Cannot do checks inside a thread

Initially reported here.

We currently rely on thread-local state to link the checks to the currently-running test. This state is set by the registry when starting the test, and users cannot set it. Therefore, if a test is launching a thread and trying to run checks inside the thread, the test state is not set and check functions terminate.

TEST_CASE("foo") {
    std::size_t i = 0;
    std::jthread t([&] {
        CHECK(i == 0); // std::terminate called
    });
}

If we want to allow this, we need to somehow fill in the test state in the child thread. Ideally this would be automatic, for example: if the test state is empty, get the state of the parent thread, repeat until a state is found (and terminate if no parent thread). But I don't think this is possible, because standard threads have no concept of a "parent" thread.

Also, consider this example of a basic thread pool, in which the worker threads are lazily created when the first task is pushed to the pool:

class ThreadPool {
    std::vector<std::jthread> threads;
    std::vector<std::function<void()>> tasks;

public:
    template<typename F>
    void run(F&& func) {
        if (threads.empty()) {
            for (std::size_t i = 0; i < 8; ++i) {
                threads.emplace_back([&]() { /* process tasks */ });
            }
        }

        tasks.push_back(std::forward<F>(func));
    }
} pool;

TEST_CASE("test 1") {
    pool.run([]() {
        CHECK(1 == 1);
    });
}

TEST_CASE("test 2") {
    pool.run([]() {
        CHECK(1 == 1);
    });
}

The worker threads are created in "test 1", and thus could inherit the test state from "test 1". So far so good. But then consider the following problems:

The thread pool had a long queue to process, so it only gets around to running the task after "test 1" was finished; there's no running test at that point, so we should be careful not to use dangling state from "test 1" (correct answer here would be to terminate, as is done today).
"test 1" finishes and "test 2" starts; the worker threads created by "test 1" are still alive, but the correct test state to use is now that of "test 2". How can we notify the threads of that?
Consider further that "test 1" and "test 2" may be run in parallel in the future, so there's no way to predict which of the two tests is going to initialise the worker threads, and if each test is pushing a number of tasks on the pool, the correct test state to use could have to go back and forth between "test 1" and "test 2" for the same worker thread.

I need to think about this some more, but currently I don't think there's a way to get this to work automatically (and do the correct, unsurprising thing). My thinking at the moment is that this would require an explicit forwarding of the test state, something like:

TEST_CASE("test 1") {
    auto& test_state = snitch::impl::get_current_test();
    pool.run([&]() {
        snitch::impl::set_current_test(&test_state);
        CHECK(1 == 1);
    });
}

This code compiles today (though it uses the internal snitch API; so don't rely on it). But that doesn't solve problem 1 above (dangling test state pointer).

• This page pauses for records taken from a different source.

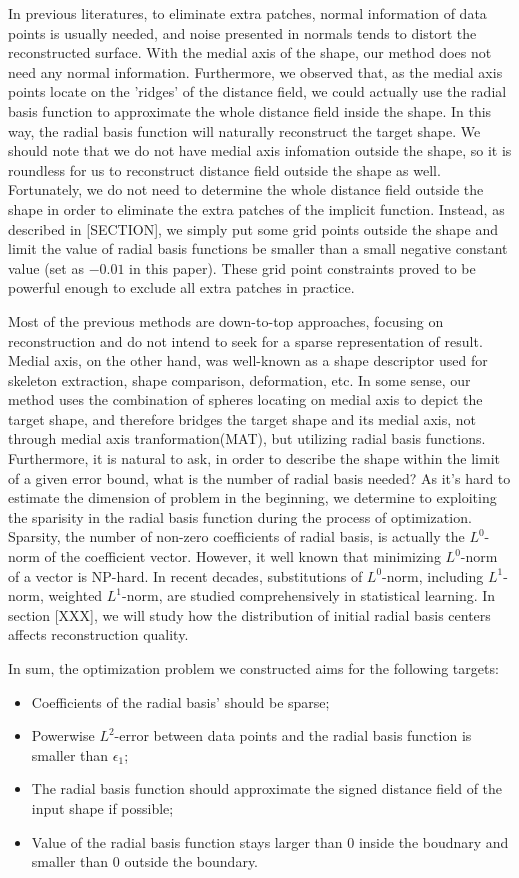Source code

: \documentclass[annual]{acmsiggraph}
\begin{document}
In previous literatures, to eliminate extra patches, normal information of data points is usually needed, and noise presented in normals tends to distort the reconstructed surface. With the medial axis of the shape, our method does not need any normal information. Furthermore, we observed that, as the medial axis points locate on the 'ridges' of the distance field, we could actually use the radial basis function to approximate the whole distance field inside the shape. In this way, the radial basis function will naturally reconstruct the target shape. We should note that we do not have medial axis infomation outside the shape, so it is roundless for us to reconstruct distance field outside the shape as well. Fortunately, we do not need to determine the whole distance field outside the shape in order to eliminate the extra patches of the implicit function. Instead, as described in [SECTION], we simply put some grid points outside the shape and limit the value of radial basis functions be smaller than a small negative constant value (set as $-0.01$ in this paper). These grid point constraints proved to be powerful enough to exclude all extra patches in practice.

Most of the previous methods are down-to-top approaches, focusing on reconstruction and do not intend to seek for a sparse representation of result. Medial axis, on the other hand, was well-known as a shape descriptor used for skeleton extraction, shape comparison, deformation, etc. In some sense, our method uses the combination of spheres locating on medial axis to depict the target shape, and therefore bridges the target shape and its medial axis, not through medial axis tranformation(MAT), but utilizing radial basis functions. Furthermore, it is natural to ask, in order to describe the shape within the limit of a given error bound, what is the number of radial basis needed? As it's hard to estimate the dimension of problem in the beginning, we determine to exploiting the sparisity in the radial basis function during the process of optimization. Sparsity, the number of non-zero coefficients of radial basis, is actually the $L^0$-norm of the coefficient vector. However, it well known that minimizing $L^0$-norm of a vector is NP-hard. In recent decades, substitutions of $L^0$-norm, including $L^1$-norm, weighted $L^1$-norm, are studied comprehensively in statistical learning.  In section [XXX], we will study how the distribution of initial radial basis centers affects reconstruction quality.


In sum, the optimization problem we constructed aims for the following targets:
\begin{itemize}
\item Coefficients of the radial basis' should be sparse;
\item Powerwise $L^2$-error between data points and the radial basis function is smaller than $\epsilon_1$;
\item The radial basis function should approximate the signed distance field of the input shape if possible; 
\item Value of the radial basis function stays larger than 0 inside the boudnary and smaller than 0 outside the boundary.
\end{itemize}
\end{document}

Maybe I should first read how other test frameworks approach this.

From what I can piece together:

In Catch2 the equivalent to our get_current_test() is called getResultCapture(), which in turn calls getCurrentContext().getResultCapture(). This current context is a static class member (lazily initialised), hence it is shared by all threads. This assumes there's only one test running at any given time, which is a design decision of Catch2. So, in Catch2, parallel test execution is simply not supported.

Same in doctest; there is a global ContextState (g_cs); parallel test execution is also not supported.

Same for GoogleTest with UnitTest::GetInstance() which returns a function static variable; parallel test execution is also not supported.

In all these testing frameworks the recommended approach is to use sharding (i.e., run a different subset of the tests in separate processes). This solves the problem, though it is not without downsides (more overhead in process launch, inconvenient when running tests by hand on the command line -- probably requires a runner script to wrap the launches and collate the results).

boost-ut has a parallel test runner example. The test runner is configured as a global variable ut::cfg, which is accessed to process all events. Issue is, I don't see how the assertions are linked to the currently running test; it seems they are not. The default reporter is fully sequential, and expects events to be generated in the order test_begin, assertion_fail, test_end; hence it relies on event ordering to identify the test that triggered the assertion. In the parallel test runner examples, the events are processed by the runner and forwarded to the default reporter. This won't work for parallel reporting, unless I'm missing something :thinking: I don't think I am.

The solution adopted in Catch2/doctest/GoogleTest (global test instance) solves the problem of having to propagate the currently running test to child threads. However, it still has issues with asynchronous checks.

In the examples below*, all of these frameworks will report an assertion in the wrong test (the check inside the thread is reported in the second test case instead of the first), and will segfault if an assertion is reported in a child thread when no test is running (e.g., if commenting out the second test case).

Catch / doctest:

#include "catch2/catch_all.hpp"
#include <thread>

TEST_CASE("testing 1") {
    new std::thread([] {
        std::this_thread::sleep_for(std::chrono::seconds(1));
        CHECK(1 == 2);
    });
}

TEST_CASE("testing 2") {
    std::this_thread::sleep_for(std::chrono::seconds(2));
}

GoogleTest:

#include "gtest/gtest.h"
#include <thread>

TEST(TestSuite, Testing1) {
    new std::thread([] {
        std::this_thread::sleep_for(std::chrono::seconds(1));
        ASSERT_EQ(1, 2);
    });
}

TEST(TestSuite, Testing2) {
    std::this_thread::sleep_for(std::chrono::seconds(2));
}

*: please forgive the obvious memory leak, this is only to make the example concise.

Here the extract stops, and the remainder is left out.